The Bulun (Булун), also known as "Rassokha", is a river in Magadan Oblast, Russia. It has a length of 428 km and a drainage basin of 17000 km2. The Bulun is the longest tributary of the Korkodon, of the Kolyma basin. Its river basin is located in a discontinuous permafrost zone.
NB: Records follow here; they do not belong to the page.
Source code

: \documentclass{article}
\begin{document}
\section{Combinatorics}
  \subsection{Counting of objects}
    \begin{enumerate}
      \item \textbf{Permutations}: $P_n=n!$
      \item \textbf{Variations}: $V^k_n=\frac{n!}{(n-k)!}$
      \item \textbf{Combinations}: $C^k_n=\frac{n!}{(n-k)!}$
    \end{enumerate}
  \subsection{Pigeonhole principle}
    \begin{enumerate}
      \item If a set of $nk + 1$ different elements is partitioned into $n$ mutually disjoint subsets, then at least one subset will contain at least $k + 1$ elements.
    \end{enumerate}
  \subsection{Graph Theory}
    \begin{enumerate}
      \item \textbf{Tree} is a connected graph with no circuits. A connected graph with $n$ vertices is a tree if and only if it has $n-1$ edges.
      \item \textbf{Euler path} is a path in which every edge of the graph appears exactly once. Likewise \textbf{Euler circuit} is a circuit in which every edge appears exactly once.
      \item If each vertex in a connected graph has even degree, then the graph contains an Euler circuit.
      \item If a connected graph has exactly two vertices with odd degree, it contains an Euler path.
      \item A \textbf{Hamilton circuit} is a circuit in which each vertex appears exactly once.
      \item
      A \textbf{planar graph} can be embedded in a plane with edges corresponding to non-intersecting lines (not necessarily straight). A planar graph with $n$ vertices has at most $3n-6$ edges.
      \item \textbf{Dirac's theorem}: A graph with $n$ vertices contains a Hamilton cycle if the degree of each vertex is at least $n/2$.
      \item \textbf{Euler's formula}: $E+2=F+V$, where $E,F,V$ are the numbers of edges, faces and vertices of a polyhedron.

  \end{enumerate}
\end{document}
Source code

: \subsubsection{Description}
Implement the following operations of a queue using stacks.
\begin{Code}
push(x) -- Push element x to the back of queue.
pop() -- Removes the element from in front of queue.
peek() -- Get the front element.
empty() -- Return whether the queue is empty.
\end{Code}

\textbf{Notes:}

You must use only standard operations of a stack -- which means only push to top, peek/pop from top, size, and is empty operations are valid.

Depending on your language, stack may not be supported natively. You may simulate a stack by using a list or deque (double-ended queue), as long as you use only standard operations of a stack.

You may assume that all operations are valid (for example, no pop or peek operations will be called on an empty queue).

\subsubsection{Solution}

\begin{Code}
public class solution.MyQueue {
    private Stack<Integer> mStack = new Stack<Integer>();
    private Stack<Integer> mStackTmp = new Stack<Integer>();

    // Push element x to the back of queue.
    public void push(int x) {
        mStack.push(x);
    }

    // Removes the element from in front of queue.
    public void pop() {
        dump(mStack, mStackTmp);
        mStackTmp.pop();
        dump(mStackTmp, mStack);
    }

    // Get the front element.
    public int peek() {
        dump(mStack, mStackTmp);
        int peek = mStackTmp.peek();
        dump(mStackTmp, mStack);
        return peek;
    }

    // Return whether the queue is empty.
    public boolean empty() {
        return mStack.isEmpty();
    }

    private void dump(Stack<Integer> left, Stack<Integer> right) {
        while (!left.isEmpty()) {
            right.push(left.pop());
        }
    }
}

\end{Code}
The river flows across an uninhabited area of the Kolyma Mountains. Formerly there was a gold-mining settlement in its basin named Rassokha, but it was abandoned in the 1970s.

==Course==
The Bulun is a right tributary of the Korkodon. Its source is in a small lake of the western slopes of the Kongin Range. The river flows first in a northern direction, bending towards the northwest. As it leaves the mountainous area, it bends towards the southwest in a floodplain fringing the southern side of the Yukaghir Highlands. The river flows slowly in its last stretch meandering strongly and the floodplain becomes wider, with swamps and oxbow lakes. There are also numerous small thermokarst lakes. At last the Bulun joins the right bank of the Korkodon 91 km from its mouth.

The main tributaries of the Bulun are the 156 km long Vizualnaya, the 132 km long Nenkal and the 254 km long Aly-Yuryakh from the right, as well as the 73 km long Nelgyu from the left. The river is frozen between early October and late May. There is a winter road running along the left bank.